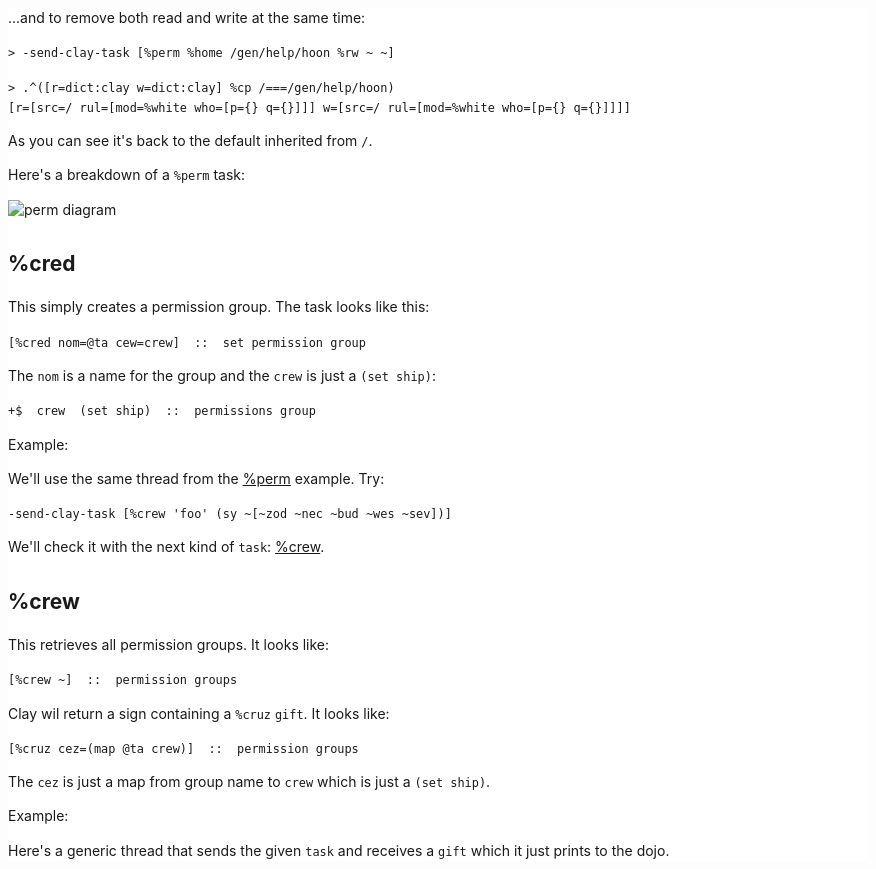 ...and to remove both read and write at the same time:

```hoon
> -send-clay-task [%perm %home /gen/help/hoon %rw ~ ~]
```

```hoon
> .^([r=dict:clay w=dict:clay] %cp /===/gen/help/hoon)
[r=[src=/ rul=[mod=%white who=[p={} q={}]]] w=[src=/ rul=[mod=%white who=[p={} q={}]]]]
```

As you can see it's back to the default inherited from `/`.

Here's a breakdown of a `%perm` task:

![perm diagram](https://pub.m.tinnus-napbus.xyz/perm-diagram.png) 

## %cred

This simply creates a permission group. The task looks like this:

```hoon
[%cred nom=@ta cew=crew]  ::  set permission group
```

The `nom` is a name for the group and the `crew` is just a `(set ship)`:

```hoon
+$  crew  (set ship)  ::  permissions group
```

Example:

We'll use the same thread from the [%perm](#perm) example. Try:

```hoon
-send-clay-task [%crew 'foo' (sy ~[~zod ~nec ~bud ~wes ~sev])]
```

We'll check it with the next kind of `task`: [%crew](#crew).

## %crew

This retrieves all permission groups. It looks like:

```hoon
[%crew ~]  ::  permission groups
```

Clay wil return a sign containing a `%cruz` `gift`. It looks like:

```hoon
[%cruz cez=(map @ta crew)]  ::  permission groups
```

The `cez` is just a map from group name to `crew` which is just a `(set ship)`.

Example:

Here's a generic thread that sends the given `task` and receives a `gift` which it just prints to the dojo.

+ + + + + + +

The answer must be every line from the records above that contains the word "which", copied in full.

The `cez` is just a map from group name to `crew` which is just a `(set ship)`.
Here's a generic thread that sends the given `task` and receives a `gift` which it just prints to the dojo.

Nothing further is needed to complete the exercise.